The NIS 39.1 billion in overspending means the deficit is nearly a full percentage point above the 3.4% deficit target for 2012, and more than double the original ceiling envisioned when the Knesset approved the budget last year.
Government spending is expected to grow by 8.3% for the year, well above the target of 4.9%. Meanwhile, as economic growth has slowed this year, the Finance Ministry has lowered its projected tax revenue for the full year to NIS 221 billion, but now it appears Finance Minister Yuval Steinitz will not be able to meet the target. And the ministry's revised forecast for tax receipts between January and November was NIS 3.3 billion higher than what the state received.
Although the cabinet took measures over the summer to raise revenues and cut spending, Israel's fiscal woes have become so severe that Prime Minister Benjamin Netanyahu's government failed to find a coalition majority to approve a 2013 budget and opted for elections instead.

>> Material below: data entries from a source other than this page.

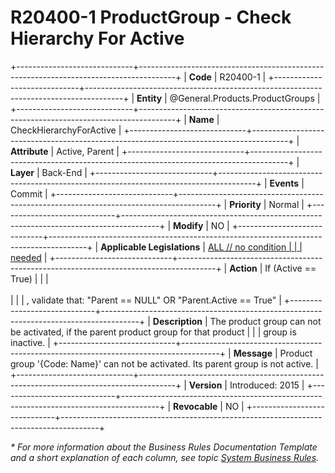 ﻿---
erp.type: business-rule
erp.entity: General.Products.ProductGroups
---

# R20400-1 ProductGroup - Check Hierarchy For Active
+-----------------------------+---------------------------------------------------------------------------------------+
| **Code**                    | R20400-1                                                                              |
+-----------------------------+---------------------------------------------------------------------------------------+
| **Entity**                  | @General.Products.ProductGroups                                                       |
+-----------------------------+---------------------------------------------------------------------------------------+
| **Name**                    | CheckHierarchyForActive                                                               |
+-----------------------------+---------------------------------------------------------------------------------------+
| **Attribute**               | Active, Parent                                                                        |
+-----------------------------+---------------------------------------------------------------------------------------+
| **Layer**                   | Back-End                                                                              |
+-----------------------------+---------------------------------------------------------------------------------------+
| **Events**                  | Commit                                                                                |
+-----------------------------+---------------------------------------------------------------------------------------+
| **Priority**                | Normal                                                                                |
+-----------------------------+---------------------------------------------------------------------------------------+
| **Modify**                  | NO                                                                                    |
+-----------------------------+---------------------------------------------------------------------------------------+
| **Applicable Legislations** | [ALL // no condition                                                                  |
|                             | needed](xref:applicable-legislations)                                                 |
+-----------------------------+---------------------------------------------------------------------------------------+
| **Action**                  | If (Active == True)                                                                   |
|                             | <br/><br/>                                                                            |
|                             | , validate that: \"Parent == NULL\" OR \"Parent.Active == True\"                      |
+-----------------------------+---------------------------------------------------------------------------------------+
| **Description**             | The product group can not be activated, if the parent product group for that product  |
|                             | group is inactive.                                                                    |
+-----------------------------+---------------------------------------------------------------------------------------+
| **Message**                 | Product group \'{Code: Name}\' can not be activated. Its parent group is not active.  |
+-----------------------------+---------------------------------------------------------------------------------------+
| **Version**                 | Introduced: 2015                                                                      |
+-----------------------------+---------------------------------------------------------------------------------------+
| **Revocable**               | NO                                                                                    |
+-----------------------------+---------------------------------------------------------------------------------------+

*\* For more information about the Business Rules Documentation Template and a short explanation of each column, see
topic [System Business Rules](../templates/template-description-system-business-rules.md).*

As a result, an austerity budget will automatically go into effect January 1 under a law that requires the government to operate according to its 2012 fiscal framework. Consequently, the Tel Aviv Stock Exchange largely shrugged off the news and government bond prices remained steady. "There was a decline in tax receipts in November because of the war," a senior source in the capital markets added, "and the market expects that in December the collection figures will correct themselves and Israel will get back on track."
The source noted that since the country will start the year without a 2013 state budget and operate instead on the basis of the 2012 budget figures, this will also rein in spending.
The deficit for November alone was about NIS 3 billion, and state tax revenues for the month were 2.2% lower, after correcting for inflation, than they were in November of last year. The major reason that November tax revenues fell short of the forecast was an 11.7% decline in indirect taxes such as value- added tax and customs duties, total receipts for which were NIS 8.3 billion for the month. The drop was caused by weaker revenues from import taxes, apparently due to the rocketing in areas of the south last month, and the Pillar of Defense military operation in Gaza that the Israel Defense Forces launched.
The state took in NIS 17.4 billion in taxes last month, which was lower than the ministry's projections. At NIS 200 billion, tax revenue for the first 11 months of this year is actually 1.7% higher than for the comparable period last year, but short of projections.
November's revenue from direct taxes, which is mainly income tax, came in at NIS 8.6 billion, which in real terms was 9.2% higher than November of last year and for the first 11 months of 2012, direct tax receipts were about NIS 98 billion, which is 2.4% more than the same period last year. As noted, however, direct taxes - at least when corrected for inflation - declined for the month.